Earlier today, I decided to sit down and dig back into a cool science fiction book I’ve been trying to finish. Then I remembered I hadn’t written anything in a couple of days. A few minutes later, I realized I could stand to spend some time going through emails that had come in over the holiday break. A snack would be nice, too, I thought, seeing as breakfast was by then only a distant memory.
Which of those things did I end up doing? Not even one of them.
Instead of devoting some of my free time to recreation, I spent it deliberating which activities I didn’t want to do, or—if you flip it around a bit—which ones I’d least regret not having done. In the end, I decided they were all important enough that they needed doing, so I tried to figure out how to make them happen. Unfortunately, I spend so much time deliberating that I ran out of afternoon.
It didn’t have to be that way. I could have picked one of those things and run with it. Reading, writing, responding to emails, and snacking are all noble pursuits, any one of them worthy of using the better part of an afternoon to accomplish. In a classic blunder, I tried so hard to multi-task that I ended up doing nothing, but not in a good way.
It’s easy to fall into the trap of multi-tasking ourselves into apoplexy. Now that everyone has a side hustle—a term I detest with every shred of my person but have agreed to accept as an unfortunate part of our lexicon—there’s no valid excuse for doing nothing.
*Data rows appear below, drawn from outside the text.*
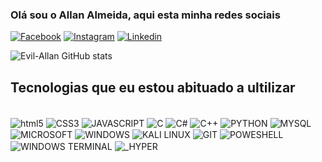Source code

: ### Olá sou o Allan Almeida, aqui esta minha redes sociais  
[![Facebook](https://img.shields.io/badge/Facebook-1877F2?style=for-the-badge&logo=facebook&logoColor=white)](https://www.facebook.com/profile.php?id=100008277939923)
[![Instagram](https://img.shields.io/badge/Instagram-E4405F?style=for-the-badge&logo=instagram&logoColor=white)](https://www.instagram.com/evil_allan/)
[![Linkedin](https://img.shields.io/badge/LinkedIn-0077B5?style=for-the-badge&logo=linkedin&logoColor=white)](https://www.linkedin.com/in/allan-almeida-8b90772a4/)

![Evil-Allan GitHub stats](https://github-readme-stats.vercel.app/api?username=Evil-Allan&show_icons=true&theme=radical)


## Tecnologias que eu estou abituado a ultilizar 

<div style="display: inline_block"><br/>
  <img align="center" alt="html5" src= "https://img.shields.io/badge/HTML5-E34F26?style=for-the-badge&logo=html5&logoColor=white"/>
  <img align="center" alt="CSS3" src= "https://img.shields.io/badge/CSS3-1572B6?style=for-the-badge&logo=css3&logoColor=white"/>
  <img align="center" alt="JAVASCRIPT" src= "https://img.shields.io/badge/JavaScript-323330?style=for-the-badge&logo=javascript&logoColor=F7DF1E"/>
  <img align="center" alt="C" src= "https://img.shields.io/badge/C-00599C?style=for-the-badge&logo=c&logoColor=white"/>
  <img align="center" alt="C#" src= "https://img.shields.io/badge/C%23-239120?style=for-the-badge&logo=c-sharp&logoColor=white"/>
  <img align="center" alt="C++" src= "https://img.shields.io/badge/C%2B%2B-00599C?style=for-the-badge&logo=c%2B%2B&logoColor=white"/>
  <img align="center" alt="PYTHON" src= "https://img.shields.io/badge/Python-3776AB?style=for-the-badge&logo=python&logoColor=white"/>
  <img align="center" alt="MYSQL" src= "https://img.shields.io/badge/MySQL-00000F?style=for-the-badge&logo=mysql&logoColor=white"/>
  
  <img align="center" alt="MICROSOFT" src= "https://img.shields.io/badge/Microsoft-666666?style=for-the-badge&logo=microsoft&logoColor=white"/>
  <img align="center" alt="WINDOWS" src= "https://img.shields.io/badge/Windows-0078D6?style=for-the-badge&logo=windows&logoColor=white"/>
  <img align="center" alt="KALI LINUX" src= "https://img.shields.io/badge/Kali_Linux-557C94?style=for-the-badge&logo=kali-linux&logoColor=white"/>
  
  <img align="center" alt="GIT" src= "https://img.shields.io/badge/GIT-E44C30?style=for-the-badge&logo=git&logoColor=white"/>
  <img align="center" alt="POWESHELL" src= "https://img.shields.io/badge/powershell-5391FE?style=for-the-badge&logo=powershell&logoColor=white"/>
  <img align="center" alt="WINDOWS TERMINAL" src= "https://img.shields.io/badge/windows%20terminal-4D4D4D?style=for-the-badge&logo=windows%20terminal&logoColor=white"/>
  <img align="center" alt="_HYPER" src= "https://img.shields.io/badge/Hyper-000000?style=for-the-badge&logo=hyper&logoColor=white"/>
</div>


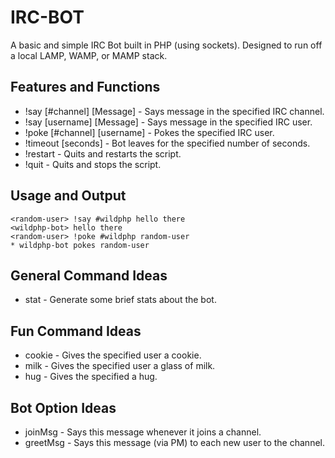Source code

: IRC-BOT
=============
A basic and simple IRC Bot built in PHP (using sockets). 
Designed to run off a local LAMP, WAMP, or MAMP stack.

Features and Functions
-------
* !say [#channel] [Message] - Says message in the specified IRC channel.
* !say [username] [Message] - Says message in the specified IRC user.
* !poke [#channel] [username] - Pokes the specified IRC user.
* !timeout [seconds] - Bot leaves for the specified number of seconds.
* !restart - Quits and restarts the script.
* !quit - Quits and stops the script.

Usage and Output
-------
    <random-user> !say #wildphp hello there
    <wildphp-bot> hello there
    <random-user> !poke #wildphp random-user
    * wildphp-bot pokes random-user

General Command Ideas
-------
* stat - Generate some brief stats about the bot.

Fun Command Ideas
-------
* cookie - Gives the specified user a cookie.
* milk - Gives the specified user a glass of milk.
* hug -  Gives the specified a hug.

Bot Option Ideas
-------
* joinMsg - Says this message whenever it joins a channel.
* greetMsg - Says this message (via PM) to each new user to the channel.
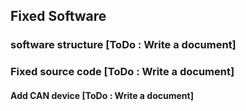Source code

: ## Fixed Software

<link href='https://raw.githubusercontent.com/MaSiRo-Project-OSS/CAN-Data-Viewer/master/doc/style.css' rel='stylesheet' type='text/css' media='all'>

### software structure [ToDo : Write a document]

### Fixed source code [ToDo : Write a document]

#### Add CAN device [ToDo : Write a document]


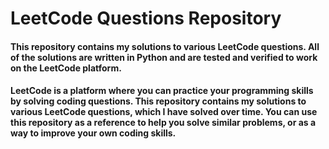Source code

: # LeetCode Questions Repository
#### This repository contains my solutions to various LeetCode questions. All of the solutions are written in Python and are tested and verified to work on the LeetCode platform.


#### LeetCode is a platform where you can practice your programming skills by solving coding questions. This repository contains my solutions to various LeetCode questions, which I have solved over time. You can use this repository as a reference to help you solve similar problems, or as a way to improve your own coding skills.
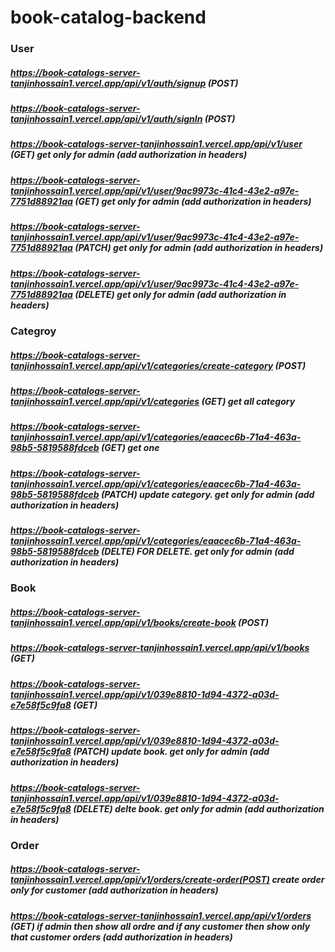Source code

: # book-catalog-backend

### User
##### https://book-catalogs-server-tanjinhossain1.vercel.app/api/v1/auth/signup (POST)
##### https://book-catalogs-server-tanjinhossain1.vercel.app/api/v1/auth/signIn (POST)
##### https://book-catalogs-server-tanjinhossain1.vercel.app/api/v1/user (GET) get only for admin (add authorization in headers)
##### https://book-catalogs-server-tanjinhossain1.vercel.app/api/v1/user/9ac9973c-41c4-43e2-a97e-7751d88921aa (GET) get only for admin (add authorization in headers)
##### https://book-catalogs-server-tanjinhossain1.vercel.app/api/v1/user/9ac9973c-41c4-43e2-a97e-7751d88921aa (PATCH) get only for admin (add authorization in headers)
##### https://book-catalogs-server-tanjinhossain1.vercel.app/api/v1/user/9ac9973c-41c4-43e2-a97e-7751d88921aa (DELETE) get only for admin (add authorization in headers)

### Categroy
##### https://book-catalogs-server-tanjinhossain1.vercel.app/api/v1/categories/create-category (POST)
##### https://book-catalogs-server-tanjinhossain1.vercel.app/api/v1/categories (GET) get all category
##### https://book-catalogs-server-tanjinhossain1.vercel.app/api/v1/categories/eaacec6b-71a4-463a-98b5-5819588fdceb (GET) get one
##### https://book-catalogs-server-tanjinhossain1.vercel.app/api/v1/categories/eaacec6b-71a4-463a-98b5-5819588fdceb (PATCH) update category.  get only for admin (add authorization in headers)
##### https://book-catalogs-server-tanjinhossain1.vercel.app/api/v1/categories/eaacec6b-71a4-463a-98b5-5819588fdceb (DELTE) FOR DELETE. get only for admin (add authorization in headers)

### Book
##### https://book-catalogs-server-tanjinhossain1.vercel.app/api/v1/books/create-book (POST) 
##### https://book-catalogs-server-tanjinhossain1.vercel.app/api/v1/books (GET)
##### https://book-catalogs-server-tanjinhossain1.vercel.app/api/v1/039e8810-1d94-4372-a03d-e7e58f5c9fa8 (GET)
##### https://book-catalogs-server-tanjinhossain1.vercel.app/api/v1/039e8810-1d94-4372-a03d-e7e58f5c9fa8 (PATCH) update book.  get only for admin (add authorization in headers)
##### https://book-catalogs-server-tanjinhossain1.vercel.app/api/v1/039e8810-1d94-4372-a03d-e7e58f5c9fa8 (DELETE) delte book.  get only for admin (add authorization in headers)

### Order
##### https://book-catalogs-server-tanjinhossain1.vercel.app/api/v1/orders/create-order(POST) create order only for customer (add authorization in headers)
##### https://book-catalogs-server-tanjinhossain1.vercel.app/api/v1/orders (GET) if admin then show all ordre and if any customer then show only that customer orders  (add authorization in headers)




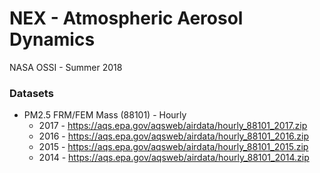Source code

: # NEX - Atmospheric Aerosol Dynamics
NASA OSSI - Summer 2018
### Datasets
* PM2.5 FRM/FEM Mass (88101) - Hourly
	* 2017 - https://aqs.epa.gov/aqsweb/airdata/hourly_88101_2017.zip
	* 2016 - https://aqs.epa.gov/aqsweb/airdata/hourly_88101_2016.zip
	* 2015 - https://aqs.epa.gov/aqsweb/airdata/hourly_88101_2015.zip
	* 2014 - https://aqs.epa.gov/aqsweb/airdata/hourly_88101_2014.zip
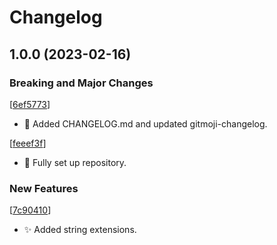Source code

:# Changelog

<a name="1.0.0"></a>
## 1.0.0 (2023-02-16)

### Breaking and Major Changes


 [[6ef5773](https://github.com/The-Parable-Collective/Librarium/commit/6ef5773a3c532dcefaf6fb57089afc341f066ada)]
- 🎉 Added CHANGELOG.md and updated gitmoji-changelog.

 [[feeef3f](https://github.com/The-Parable-Collective/Librarium/commit/feeef3f30c3f622018e4cd0d54c70429c9641741)]
- 🎉 Fully set up repository.

### New Features


 [[7c90410](https://github.com/The-Parable-Collective/Librarium/commit/7c90410e8acdc3fe2bb0ec57e785bbce6a7b5a8e)]
- ✨ Added string extensions.




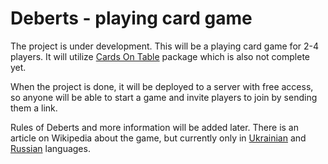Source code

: # Deberts - playing card game

The project is under development. This will be a playing card game for 2-4 players. It will utilize [Cards On Table](https://github.com/alexterliuk/cards-on-table) package which is also not complete yet.

When the project is done, it will be deployed to a server with free access, so anyone will be able to start a game and invite players to join by sending them a link.

Rules of Deberts and more information will be added later. There is an article on Wikipedia about the game, but currently only in [Ukrainian](https://uk.wikipedia.org/wiki/%D0%94%D0%B5%D0%B1%D0%B5%D1%80%D1%86) and [Russian](https://ru.wikipedia.org/wiki/%D0%94%D0%B5%D0%B1%D0%B5%D1%80%D1%86) languages.
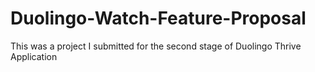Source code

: # Duolingo-Watch-Feature-Proposal
This was a project I submitted for the second stage of Duolingo Thrive Application
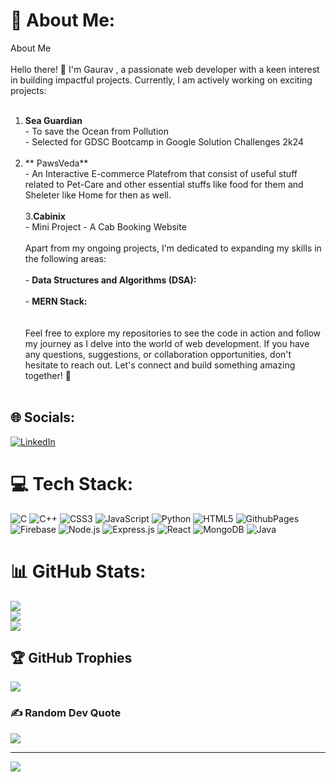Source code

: # 💫 About Me:
About Me<br><br>Hello there! 👋 I'm Gaurav , a passionate web developer with a keen interest in building impactful projects. Currently, I am actively working on exciting projects:<br><br>
1. **Sea Guardian**<br>   - To save the  Ocean from Pollution <br>   - Selected for GDSC Bootcamp in Google Solution Challenges 2k24<br><br>
2. ** PawsVeda** <br> - An  Interactive E-commerce Platefrom that consist of useful stuff related to Pet-Care and other essential stuffs like food for them and Sheleter like Home for then as well.<br><br>
3.**Cabinix**<br>   - Mini Project - A Cab Booking Website<br>  <br>Apart from my ongoing projects, I'm dedicated to expanding my skills in the following areas:<br><br>- **Data Structures and Algorithms (DSA):**<br>  <br>- **MERN Stack:**<br> <br><br>Feel free to explore my repositories to see the code in action and follow my journey as I delve into the world of web  development. If you have any questions, suggestions, or collaboration opportunities, don't hesitate to reach out. Let's connect and build something amazing together! 🚀<br><br>


## 🌐 Socials:
[![LinkedIn](https://img.shields.io/badge/LinkedIn-%230077B5.svg?logo=linkedin&logoColor=white)](https://linkedin.com/in/gauravsingh096) 

# 💻 Tech Stack:
![C](https://img.shields.io/badge/c-%2300599C.svg?style=for-the-badge&logo=c&logoColor=white)
![C++](https://img.shields.io/badge/c++-%2300599C.svg?style=for-the-badge&logo=c%2B%2B&logoColor=white)
![CSS3](https://img.shields.io/badge/css3-%231572B6.svg?style=for-the-badge&logo=css3&logoColor=white)
![JavaScript](https://img.shields.io/badge/javascript-%23323330.svg?style=for-the-badge&logo=javascript&logoColor=%23F7DF1E)
![Python](https://img.shields.io/badge/python-3670A0?style=for-the-badge&logo=python&logoColor=ffdd54)
![HTML5](https://img.shields.io/badge/html5-%23E34F26.svg?style=for-the-badge&logo=html5&logoColor=white)
![GithubPages](https://img.shields.io/badge/github%20pages-121013?style=for-the-badge&logo=github&logoColor=white)
![Firebase](https://img.shields.io/badge/Firebase-039BE5?style=for-the-badge&logo=Firebase&logoColor=white)
![Node.js](https://img.shields.io/badge/node.js-6DA55F?style=for-the-badge&logo=node.js&logoColor=white)
![Express.js](https://img.shields.io/badge/express.js-%23404d59.svg?style=for-the-badge&logo=express&logoColor=%2361DAFB)
![React](https://img.shields.io/badge/react-%2320232a.svg?style=for-the-badge&logo=react&logoColor=%2361DAFB)
![MongoDB](https://img.shields.io/badge/mongodb-%234ea94b.svg?style=for-the-badge&logo=mongodb&logoColor=white)
![Java](https://img.shields.io/badge/java-%23ED8B00.svg?style=for-the-badge&logo=java&logoColor=white)


# 📊 GitHub Stats:
![](https://github-readme-stats.vercel.app/api?username=gauravsingh096&theme=radical&hide_border=false&include_all_commits=false&count_private=false)<br/>
![](https://github-readme-streak-stats.herokuapp.com/?user=gauravsingh096&theme=radical&hide_border=false)<br/>
![](https://github-readme-stats.vercel.app/api/top-langs/?username=gauravsingh096&theme=radical&hide_border=false&include_all_commits=false&count_private=false&layout=compact)

## 🏆 GitHub Trophies
![](https://github-profile-trophy.vercel.app/?username=gauravsingh096&theme=radical&no-frame=false&no-bg=false&margin-w=4)

### ✍️ Random Dev Quote
![](https://quotes-github-readme.vercel.app/api?type=horizontal&theme=radical)

---
[![](https://visitcount.itsvg.in/api?id=gauravsingh096&icon=5&color=4)](https://visitcount.itsvg.in)

<!-- Proudly created with GPRM ( https://gprm.itsvg.in ) -->
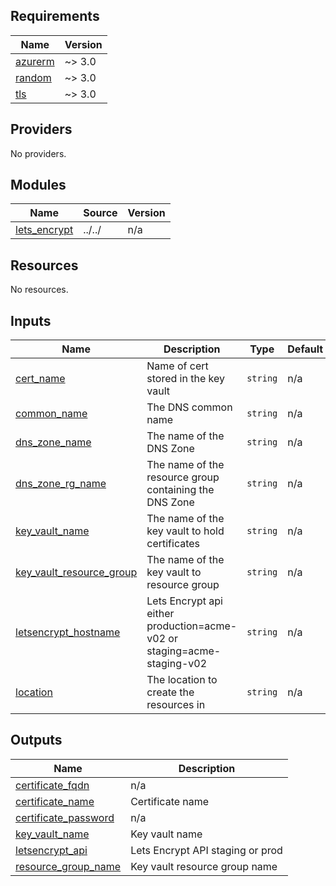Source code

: ## Requirements

| Name | Version |
|------|---------|
| <a name="requirement_azurerm"></a> [azurerm](#requirement\_azurerm) | ~> 3.0 |
| <a name="requirement_random"></a> [random](#requirement\_random) | ~> 3.0 |
| <a name="requirement_tls"></a> [tls](#requirement\_tls) | ~> 3.0 |

## Providers

No providers.

## Modules

| Name | Source | Version |
|------|--------|---------|
| <a name="module_lets_encrypt"></a> [lets\_encrypt](#module\_lets\_encrypt) | ../../ | n/a |

## Resources

No resources.

## Inputs

| Name | Description | Type | Default | Required |
|------|-------------|------|---------|:--------:|
| <a name="input_cert_name"></a> [cert\_name](#input\_cert\_name) | Name of cert stored in the key vault | `string` | n/a | yes |
| <a name="input_common_name"></a> [common\_name](#input\_common\_name) | The DNS common name | `string` | n/a | yes |
| <a name="input_dns_zone_name"></a> [dns\_zone\_name](#input\_dns\_zone\_name) | The name of the DNS Zone | `string` | n/a | yes |
| <a name="input_dns_zone_rg_name"></a> [dns\_zone\_rg\_name](#input\_dns\_zone\_rg\_name) | The name of the resource group containing the DNS Zone | `string` | n/a | yes |
| <a name="input_key_vault_name"></a> [key\_vault\_name](#input\_key\_vault\_name) | The name of the key vault to hold certificates | `string` | n/a | yes |
| <a name="input_key_vault_resource_group"></a> [key\_vault\_resource\_group](#input\_key\_vault\_resource\_group) | The name of the key vault to resource group | `string` | n/a | yes |
| <a name="input_letsencrypt_hostname"></a> [letsencrypt\_hostname](#input\_letsencrypt\_hostname) | Lets Encrypt api either production=acme-v02 or staging=acme-staging-v02 | `string` | n/a | yes |
| <a name="input_location"></a> [location](#input\_location) | The location to create the resources in | `string` | n/a | yes |

## Outputs

| Name | Description |
|------|-------------|
| <a name="output_certificate_fqdn"></a> [certificate\_fqdn](#output\_certificate\_fqdn) | n/a |
| <a name="output_certificate_name"></a> [certificate\_name](#output\_certificate\_name) | Certificate name |
| <a name="output_certificate_password"></a> [certificate\_password](#output\_certificate\_password) | n/a |
| <a name="output_key_vault_name"></a> [key\_vault\_name](#output\_key\_vault\_name) | Key vault name |
| <a name="output_letsencrypt_api"></a> [letsencrypt\_api](#output\_letsencrypt\_api) | Lets Encrypt API staging or prod |
| <a name="output_resource_group_name"></a> [resource\_group\_name](#output\_resource\_group\_name) | Key vault resource group name |
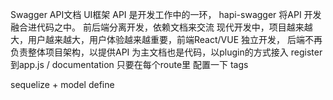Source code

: Swagger API文档 UI框架
API 是开发工作中的一环， hapi-swagger 将API 开发融合进代码之中。
前后端分离开发，依赖文档来交流
现代开发中，项目越来越大，用户越来越大，用户体验越来越重要，前端React/VUE 独立开发，
后端不再负责整体项目架构，以提供API 为主文档也是代码，以plugin的方式接入
register 到app.js / documentation
只要在每个route里 配置一下 tags

sequelize + model define 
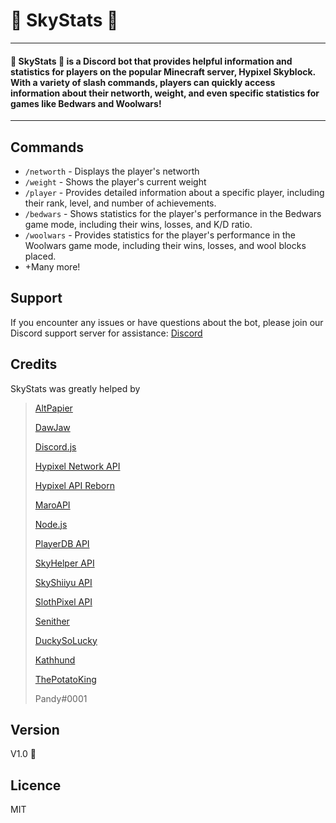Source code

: # 🌹 SkyStats 🌹

---

#### 🌹 SkyStats 🌹 is a Discord bot  that provides helpful information and statistics for players on the popular Minecraft server, Hypixel Skyblock. With a variety of slash commands, players can quickly access information about their networth, weight, and even specific statistics for games like Bedwars and Woolwars!

---

## Commands

* `/networth` - Displays the player's networth
* `/weight` - Shows the player's current weight
* `/player` - Provides detailed information about a specific player, including their rank, level, and number of achievements.
* `/bedwars` - Shows statistics for the player's performance in the Bedwars game mode, including their wins, losses, and K/D ratio.
* `/woolwars` - Provides statistics for the player's performance in the Woolwars game mode, including their wins, losses, and wool blocks placed.
* +Many more!

## Support

If you encounter any issues or have questions about the bot, please join our Discord support server for assistance: [Discord](https://discord.gg/DNHdpx8wwn) 

## Credits

SkyStats was greatly helped by

> [AltPapier](https://github.com/Altpapier/hypixel-discord-guild-bridge "Skyhelper Developer")
>
> [DawJaw](https://dawjaw.net/jacobs "Helper functions")
>
> [Discord.js](https://discord.js.org/ "Discord")
>
> [Hypixel Network API](http://api.hypixel.net/ "For this to be possible")
>
> [Hypixel API Reborn](https://hypixel.stavzdev.me/#/ "Hypixel API reborn!")
>
> [MaroAPI](https://github.com/zt3h "For the concept")
>
> [Node.js](https://nodejs.org/ "For The Framework")
>
> [PlayerDB API](https://playerdb.co/ "Used in almost all commands")
>
> [SkyHelper API](https://github.com/Altpapier/SkyHelperAPI "For api uses")
>
> [SkyShiiyu API](https://github.com/SkyCryptWebsite/SkyCrypt "For Dungeon Data")
>
> [SlothPixel API](https://github.com/slothpixel "For WoolWars Data")
>
> [Senither](https://github.com/Senither "For Weight")
>
> [DuckySoLucky](https://https://github.com/DuckySoLucky "For the template")
>
> [Kathhund](https://https://github.com/Kathund "For some bedwars fixes")
>
> [ThePotatoKing](https://links.sperrer.ca "for all of my bugs")
>
> Pandy#0001

## Version

V1.0 🚀


## Licence

MIT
If you aren’t working your day job, you’d best get busy on that other project, lest someone think you aren’t sufficiently committed to changing the world, selling a widget, or lighting up Instagram with photos of your daring deeds. In fact, limiting yourself to only two activities could get you labeled a slacker.
We’ve all felt the fear of doing nothing. Well, folks, welcome to the fear of doing only one thing. It may seem friendly, but take my advice: If you let it move in, it’ll never leave.